As it turns out, the threat seems to have backfired. Condemnation was swift, and Congressional Democrats are furious. And in case the President hasn’t noticed, Americans are pretty clear about who they will blame if the ACA collapses now: you break it, Mr. President, you buy it.

But, hey, as we’ve said before, it doesn’t take Congressional action on wholesale repeal/replace for the Administration to do enormous damage to the ACA. Remember a month or two back, when we were talking about a proposed rule from HHS that would make some pretty significant changes to the Marketplaces? That rule went from “proposed” to “finalized” yesterday, and it’s a doozy. I’ve been browsing all 139 pages this morning to give you the highlights.

  • The enrollment period has been shortened for this year. It was originally scheduled to go from November 1, 2017-January 31, 2018. Now the window is down toNovember 1, 2017-December 15, 2017.
  • 100% of “special enrollment period” (SEP) enrollments will now require verification, and SEP eligibility will have to be verified before benefits start. SEPs are when consumers need to enroll in a plan outside of the regular open enrollment period – typically because they moved to an area that has different plans available, or lost other coverage for some reason. Currently, some consumers have to verify their eligibility, but their plans can take effect while everything is verified, and they have 90 days to submit documentation. Now, consumers will have only 30 days from enrollment to get documentation in for verification, and their plans will be “pended” until that documentation is confirmed. This is huge, huge, huge (and, obviously, bad, bad, bad), especially since we deal with lots of cases on our HelpLine every year with consumers who encounter difficulty getting the Marketplace to correctly receive and verify their documentation. Throwing a massive amount of new work at the Marketplace verification center seems certain to go poorly.
  • Consumers will no longer be able to change “metal levels” if they qualify for an SEP. “Metal levels” are the Bronze, Silver, and Gold designations for plans that are basically shorthand for how much you pay in premiums vs. out of pocket costs (bronze plans: lower premiums but higher deductibles, gold plans vice-versa). Right now, enrollees are able to change metal levels mid-year under certain circumstances, but the new rule seems to preclude that.
  • Insurers will now be allowed to apply premium payments to any overdue balance from the past 12 months before applying it to new premiums. This is bad for consumers who may have missed premium payments in the past for various reasons who try to re-enroll down the road.
  • Now, the most complex thing! The rule as adopted messes with the allowed “de minimis” variation in actuarial value. This gets really wonky and math-y, but in a nutshell it means insurers can get away with making less generous plans.

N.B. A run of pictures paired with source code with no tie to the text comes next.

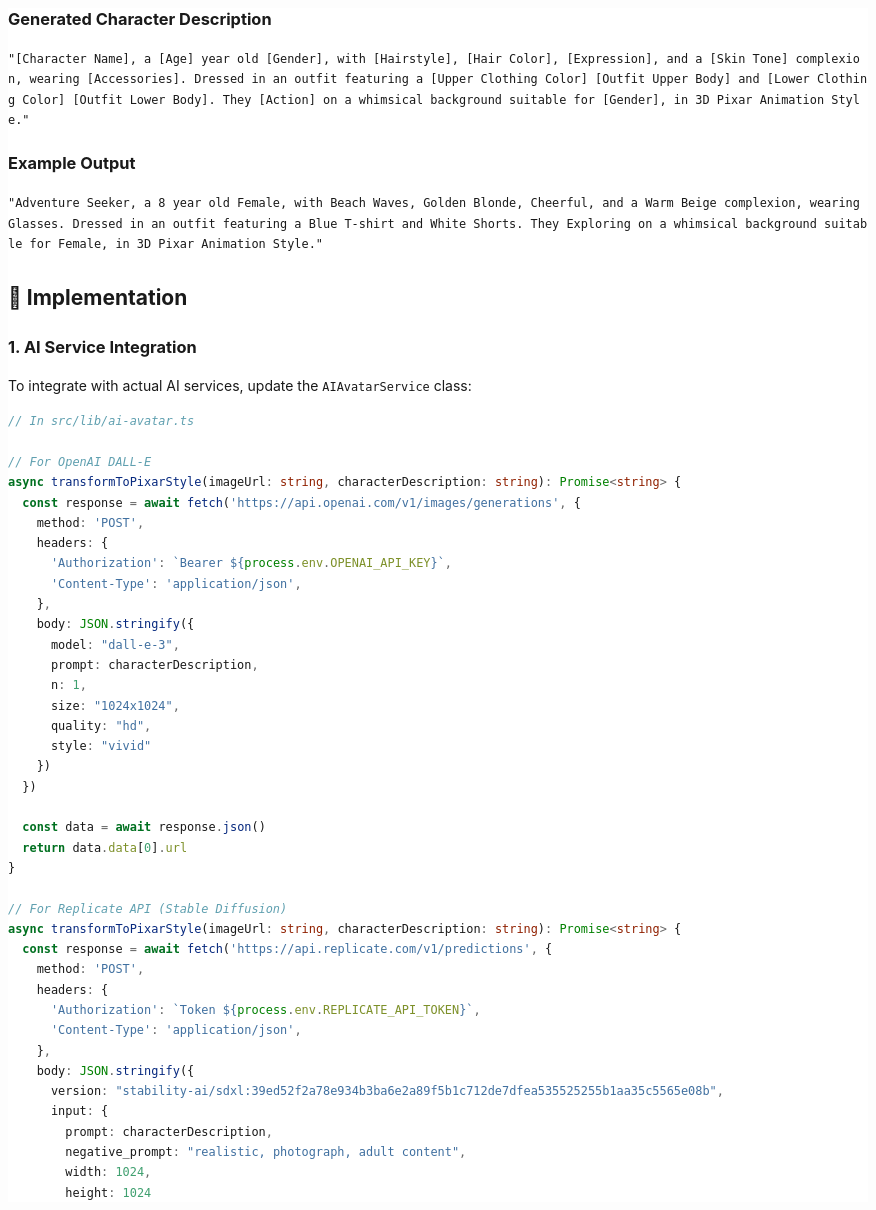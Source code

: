 ### Generated Character Description

```
"[Character Name], a [Age] year old [Gender], with [Hairstyle], [Hair Color], [Expression], and a [Skin Tone] complexion, wearing [Accessories]. Dressed in an outfit featuring a [Upper Clothing Color] [Outfit Upper Body] and [Lower Clothing Color] [Outfit Lower Body]. They [Action] on a whimsical background suitable for [Gender], in 3D Pixar Animation Style."
```

### Example Output

```
"Adventure Seeker, a 8 year old Female, with Beach Waves, Golden Blonde, Cheerful, and a Warm Beige complexion, wearing Glasses. Dressed in an outfit featuring a Blue T-shirt and White Shorts. They Exploring on a whimsical background suitable for Female, in 3D Pixar Animation Style."
```

## 🔧 Implementation

### 1. AI Service Integration

To integrate with actual AI services, update the `AIAvatarService` class:

```typescript
// In src/lib/ai-avatar.ts

// For OpenAI DALL-E
async transformToPixarStyle(imageUrl: string, characterDescription: string): Promise<string> {
  const response = await fetch('https://api.openai.com/v1/images/generations', {
    method: 'POST',
    headers: {
      'Authorization': `Bearer ${process.env.OPENAI_API_KEY}`,
      'Content-Type': 'application/json',
    },
    body: JSON.stringify({
      model: "dall-e-3",
      prompt: characterDescription,
      n: 1,
      size: "1024x1024",
      quality: "hd",
      style: "vivid"
    })
  })
  
  const data = await response.json()
  return data.data[0].url
}

// For Replicate API (Stable Diffusion)
async transformToPixarStyle(imageUrl: string, characterDescription: string): Promise<string> {
  const response = await fetch('https://api.replicate.com/v1/predictions', {
    method: 'POST',
    headers: {
      'Authorization': `Token ${process.env.REPLICATE_API_TOKEN}`,
      'Content-Type': 'application/json',
    },
    body: JSON.stringify({
      version: "stability-ai/sdxl:39ed52f2a78e934b3ba6e2a89f5b1c712de7dfea535525255b1aa35c5565e08b",
      input: {
        prompt: characterDescription,
        negative_prompt: "realistic, photograph, adult content",
        width: 1024,
        height: 1024
```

“Actuarial value” is what percentage of costs “for an average population” are paid by the plan instead of the enrollee. When we say a bronze plan has a “60% actuarial value”, insurers are currently allowed some wiggle room on that 60%: their plans can be within 2 percentage points above or below 60. This is because costs change year to year, hitting a precise target is difficult, and there’s benefit to having a variety of products available within the same metal level (slightly lower premiums for slightly higher out of pocket costs, or vice versa, among different bronze plans, for instance).

But the new rule allows pretty massive huge variations: instead of +2/-2, plans can go -4/+2. That’s a 6% range – and remember, there’s only a 10% difference between the metal levels as is (Bronze “60%”, silver “70%”, gold “80%”). So a silver plan could in fact have an AV range between 66% and 72%. That means lower premiums, but higher out of pocket costs, if they dip down to 66%.

And as Tim Jost points out, that could mean lower tax credits for everybody. If the benchmark plan is one of these lower-premium-but-less-generous silver plans, that will knock premium assistance down for everybody who gets it. Yikes.

  • Finally, HHS is going to allow plans to have skinnier, narrower networks than what is currently allowed, by changing the percentage of “essential community providers” that a plan is required to contract with. ECPs are facilities that “serve predominantly low-income, medically underserved individuals” (thanks, Tim Jost!). Think FQHCs and hospitals. Right now, plans have to contract with 30% of ECPs in their network area. HHS is knocking that down to 20%. They’re also leaving network adequacy review up to the states.

Anybody who’s interested in reading the whole thing can check it out here. The overall impact, we feel, will be making it a lot harder for consumers who need coverage to enroll at times when they often need it the most.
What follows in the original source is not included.